Le poids de la grace
Un trésor est caché dans nos limites, nos errances, nos tâtonnements, nos doutes. C'est le trésor de la semence qui est en terre, prête à germer. C'est l'espérance du fruit qui, en son temps, paraîtra au grand jour. C'est le cycle vertueux de la vie qui se fraye, encore et encore, un chemin au travers de la lourdeur et de la dureté de la terre. Et cette richesse intérieure en gestation, sans doute invisible aujourd'hui, est déjà la lumière de demain...
Patrick Gheysen (extrait des Paroles du jour de Paraboles.net)

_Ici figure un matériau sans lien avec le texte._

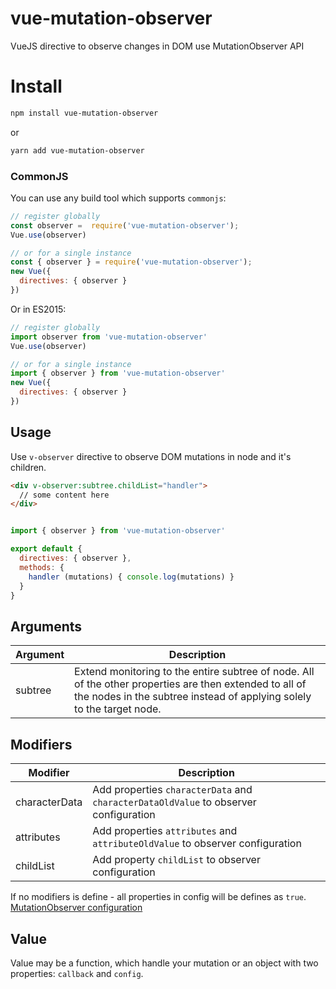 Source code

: # vue-mutation-observer
VueJS directive to observe changes in DOM use MutationObserver API

# Install

```Bash
npm install vue-mutation-observer
```
or
```Bash
yarn add vue-mutation-observer
```

### CommonJS

You can use any build tool which supports `commonjs`:

```JavaScript
// register globally
const observer =  require('vue-mutation-observer');
Vue.use(observer)

// or for a single instance
const { observer } = require('vue-mutation-observer');
new Vue({
  directives: { observer }
})

```

Or in ES2015:

```JavaScript
// register globally
import observer from 'vue-mutation-observer'
Vue.use(observer)

// or for a single instance
import { observer } from 'vue-mutation-observer'
new Vue({
  directives: { observer }
})

```

<!-- ### Direct include

You can use the CDN: https://unpkg.com/vue-mutation-observer, `observer` is exposed to `window` and will automatically install itself. It might be useful for [Code Pen](https://codepen.io/PNKBizz/pen/WMRwyM) -->

## Usage

Use `v-observer` directive to observe DOM mutations in node and it's children.

```HTML
<div v-observer:subtree.childList="handler">
  // some content here
</div>
```

```JavaScript

import { observer } from 'vue-mutation-observer'

export default {
  directives: { observer },
  methods: {
    handler (mutations) { console.log(mutations) }
  }
}

```

## Arguments

| Argument | Description |
| ----- | ----- |
| subtree | Extend monitoring to the entire subtree of node. All of the other properties are then extended to all of the nodes in the subtree instead of applying solely to the target node. |

## Modifiers

| Modifier | Description |
| ----- | ----- |
| characterData | Add properties `characterData` and `characterDataOldValue` to observer configuration |
| attributes | Add properties `attributes` and `attributeOldValue` to observer configuration |
| childList | Add property `childList` to observer configuration |

If no modifiers is define - all properties in config will be defines as `true`. <br>
[MutationObserver configuration](https://developer.mozilla.org/en-US/docs/Web/API/MutationObserverInit#Properties)

## Value

Value may be a function, which handle your mutation or an object with two properties: `callback` and `config`.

Dans quelle catégorie pourrions-nous nous classer nous-mêmes ? Sommes-nous en apesanteur ou bien écrasés par la pesanteur du quotidien ? Entre ciel et terre, entre nos racines et nos ailes, sommes-nous plutôt en orbite du côté des "choses célestes", ou bien collés au sol, lourdement lestés par les tracas et les soucis qui nous accablent au jour le jour ? Par choix, je pense que nous aimerions tous de préférence planer dans la stratosphère, nous sentir perpétuellement légers, détachés des circonstances qui régulièrement nous traquent et nous encerclent comme une armée implacable. Trop souvent, la réalité nous rattrape et dissipe les douces brumes de nos rêves, de nos attentes, de nos illusions, mais aussi de nos désirs les plus légitimes !

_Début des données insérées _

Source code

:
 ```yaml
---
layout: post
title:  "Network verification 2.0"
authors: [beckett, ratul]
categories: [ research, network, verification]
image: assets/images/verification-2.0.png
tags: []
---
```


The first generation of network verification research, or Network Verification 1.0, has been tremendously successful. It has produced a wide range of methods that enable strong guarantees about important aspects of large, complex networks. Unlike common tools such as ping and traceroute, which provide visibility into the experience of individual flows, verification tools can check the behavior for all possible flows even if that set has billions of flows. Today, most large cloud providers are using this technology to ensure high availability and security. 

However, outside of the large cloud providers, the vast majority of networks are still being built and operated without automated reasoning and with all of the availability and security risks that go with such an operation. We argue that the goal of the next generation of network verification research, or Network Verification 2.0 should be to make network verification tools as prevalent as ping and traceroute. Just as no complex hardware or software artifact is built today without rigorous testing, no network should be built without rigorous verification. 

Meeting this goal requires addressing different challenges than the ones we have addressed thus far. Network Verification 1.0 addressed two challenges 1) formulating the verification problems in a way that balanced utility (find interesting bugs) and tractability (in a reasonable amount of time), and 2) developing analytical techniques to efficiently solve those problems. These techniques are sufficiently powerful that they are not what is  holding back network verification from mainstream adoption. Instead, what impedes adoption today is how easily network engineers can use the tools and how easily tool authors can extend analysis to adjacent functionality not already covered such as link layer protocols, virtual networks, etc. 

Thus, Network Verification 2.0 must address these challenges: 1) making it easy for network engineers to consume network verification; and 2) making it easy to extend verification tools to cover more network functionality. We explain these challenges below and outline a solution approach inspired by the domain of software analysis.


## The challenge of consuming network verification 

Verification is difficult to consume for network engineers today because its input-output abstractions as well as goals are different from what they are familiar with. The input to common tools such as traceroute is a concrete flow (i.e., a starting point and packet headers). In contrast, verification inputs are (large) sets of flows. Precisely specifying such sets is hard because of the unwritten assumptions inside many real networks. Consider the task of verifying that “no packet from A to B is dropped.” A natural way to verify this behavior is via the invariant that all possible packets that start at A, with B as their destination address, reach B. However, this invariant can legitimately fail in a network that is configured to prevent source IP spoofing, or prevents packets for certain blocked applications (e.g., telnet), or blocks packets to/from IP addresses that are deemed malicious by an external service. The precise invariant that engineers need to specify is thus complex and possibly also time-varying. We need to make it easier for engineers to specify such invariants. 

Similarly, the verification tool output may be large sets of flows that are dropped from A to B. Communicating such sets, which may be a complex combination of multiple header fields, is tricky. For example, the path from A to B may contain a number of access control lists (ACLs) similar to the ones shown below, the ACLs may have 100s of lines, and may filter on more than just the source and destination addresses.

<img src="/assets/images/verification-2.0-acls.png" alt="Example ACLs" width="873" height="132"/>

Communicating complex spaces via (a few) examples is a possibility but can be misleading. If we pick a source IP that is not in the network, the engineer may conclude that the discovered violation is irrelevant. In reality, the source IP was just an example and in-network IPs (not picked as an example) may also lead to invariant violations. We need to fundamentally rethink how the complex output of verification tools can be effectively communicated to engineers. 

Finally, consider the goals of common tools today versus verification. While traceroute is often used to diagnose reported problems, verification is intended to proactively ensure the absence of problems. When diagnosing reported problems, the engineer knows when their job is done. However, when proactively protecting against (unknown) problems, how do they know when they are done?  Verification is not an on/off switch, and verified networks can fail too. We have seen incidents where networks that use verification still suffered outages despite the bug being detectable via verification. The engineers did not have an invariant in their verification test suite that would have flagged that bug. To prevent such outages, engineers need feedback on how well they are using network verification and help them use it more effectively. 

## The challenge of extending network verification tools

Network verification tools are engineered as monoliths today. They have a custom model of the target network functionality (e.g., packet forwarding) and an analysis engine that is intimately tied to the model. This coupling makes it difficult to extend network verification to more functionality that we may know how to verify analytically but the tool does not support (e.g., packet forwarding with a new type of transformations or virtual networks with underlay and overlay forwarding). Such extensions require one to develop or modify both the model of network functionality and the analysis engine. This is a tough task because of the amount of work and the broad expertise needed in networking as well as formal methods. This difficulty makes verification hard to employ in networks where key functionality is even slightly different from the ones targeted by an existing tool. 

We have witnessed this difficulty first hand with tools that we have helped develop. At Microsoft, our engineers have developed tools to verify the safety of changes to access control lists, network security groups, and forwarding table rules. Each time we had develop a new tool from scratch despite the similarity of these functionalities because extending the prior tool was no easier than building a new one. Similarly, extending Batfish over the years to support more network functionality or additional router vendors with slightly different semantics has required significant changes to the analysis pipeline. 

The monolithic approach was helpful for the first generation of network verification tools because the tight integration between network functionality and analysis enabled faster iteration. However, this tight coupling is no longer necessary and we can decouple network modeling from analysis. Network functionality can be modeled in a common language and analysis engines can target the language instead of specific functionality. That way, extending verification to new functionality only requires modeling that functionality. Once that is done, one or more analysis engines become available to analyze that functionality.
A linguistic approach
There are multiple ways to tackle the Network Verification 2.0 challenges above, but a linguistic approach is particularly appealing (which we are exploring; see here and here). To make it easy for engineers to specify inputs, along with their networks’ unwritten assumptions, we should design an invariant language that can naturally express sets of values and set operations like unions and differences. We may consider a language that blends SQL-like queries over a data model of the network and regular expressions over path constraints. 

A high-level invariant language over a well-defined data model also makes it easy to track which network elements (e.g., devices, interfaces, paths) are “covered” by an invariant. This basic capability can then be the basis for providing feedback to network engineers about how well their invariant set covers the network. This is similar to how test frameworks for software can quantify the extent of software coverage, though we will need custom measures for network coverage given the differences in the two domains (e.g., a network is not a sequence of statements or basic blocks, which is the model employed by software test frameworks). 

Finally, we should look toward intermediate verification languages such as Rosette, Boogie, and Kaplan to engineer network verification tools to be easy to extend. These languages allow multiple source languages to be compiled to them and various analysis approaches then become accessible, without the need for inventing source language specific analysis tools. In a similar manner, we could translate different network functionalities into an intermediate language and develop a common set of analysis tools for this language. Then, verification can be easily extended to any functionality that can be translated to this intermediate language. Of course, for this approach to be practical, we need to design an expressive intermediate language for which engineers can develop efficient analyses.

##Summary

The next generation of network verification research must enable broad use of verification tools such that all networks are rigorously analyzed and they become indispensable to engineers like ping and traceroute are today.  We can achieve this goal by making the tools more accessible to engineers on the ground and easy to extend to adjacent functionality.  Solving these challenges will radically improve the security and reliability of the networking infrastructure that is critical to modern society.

Comme le disait si bien Michel Quoist, (prêtre et écrivain) : « Nous sommes perpétuellement écartelés entre l’infini de nos désirs et les limites de nos moyens ». Ce que confirme l’écrivain Jean Sulivan lorsqu’il fait remarquer que le croyant, bien qu’ayant été éveillé par la Parole de Dieu, doit « tenir sa place dans la caravane », dans le cortège de l’humanité, comme les autres… Ailleurs, il précise encore d’avantage sa pensée : "L'Eglise est la communion de tous ceux, ni meilleurs ni pires, dont le regard est réglé sur une autre distance, qui ont l'air de désigner un "territoire" humain où la nuit est un peu moins dense, et qui donnent envie de croire que c'est de ce côté que l'aube poindra".

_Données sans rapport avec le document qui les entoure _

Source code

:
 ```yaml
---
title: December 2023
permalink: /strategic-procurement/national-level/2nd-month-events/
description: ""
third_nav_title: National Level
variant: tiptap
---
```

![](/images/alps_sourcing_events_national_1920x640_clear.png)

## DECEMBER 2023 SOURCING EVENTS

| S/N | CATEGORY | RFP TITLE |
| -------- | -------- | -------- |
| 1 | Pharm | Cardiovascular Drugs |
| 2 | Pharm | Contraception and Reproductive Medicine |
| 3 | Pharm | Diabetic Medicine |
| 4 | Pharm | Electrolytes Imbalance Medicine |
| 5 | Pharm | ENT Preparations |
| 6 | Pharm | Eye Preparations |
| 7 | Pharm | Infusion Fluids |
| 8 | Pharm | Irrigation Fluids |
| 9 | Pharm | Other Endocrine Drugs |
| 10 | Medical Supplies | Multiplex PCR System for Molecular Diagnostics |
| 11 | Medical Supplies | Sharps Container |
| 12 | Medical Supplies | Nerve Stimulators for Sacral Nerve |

« Ni meilleurs ni pires »… Tout est dit ! C’est une parole de maturité qu’il peut être dur d’entendre, et pourtant, c’est aussi une parole de grâce, qui nous rappelle que notre regard, notre manière de considérer les choses, va fortement conditionner la mesure d’espérance et de foi qui nous habite et nous porte, jusque dans la banalité de notre quotidien. En hébreux d’ailleurs, un seul mot désigne la source et l’œil, ce qui nous amène à cette question : notre regard est-il chargé d’espérance, ou bien résigné, voire même amer ? Savons-nous voir les choses d’en haut, et prendre de l’altitude dans les moments difficiles ? Notre regard est-il bien réglé, ou bien sommes-nous des myopes ou des hypermétropes de la foi ?
La foi n’est pas un diplôme qui fait de nous des gens « meilleurs que les autres », mais elle est néanmoins porteuse d’une différence qui n’est pas anodine : tel que nous sommes, nous avons, au travers de la foi, découvert et reçu "quelque chose de meilleur » ! La foi est donc aussi une responsabilité. Celle-ci ne doit pas nous accabler, mais nous inviter à accueillir au plus profond de nous-même à la fois « l’apesanteur et la pesanteur de la grâce ». Car c’est un fardeau, comme nous le rappelle Jésus, qui est « doux et léger »…
Et pour en terminer, laissons l’écrivain Reiner Maria Rilke nous apporter sa conclusion : "Si votre quotidien vous paraît pauvre, ne l'accusez pas. Accusez-vous vous-même de ne pas être assez poète pour appeler à vous ses richesses."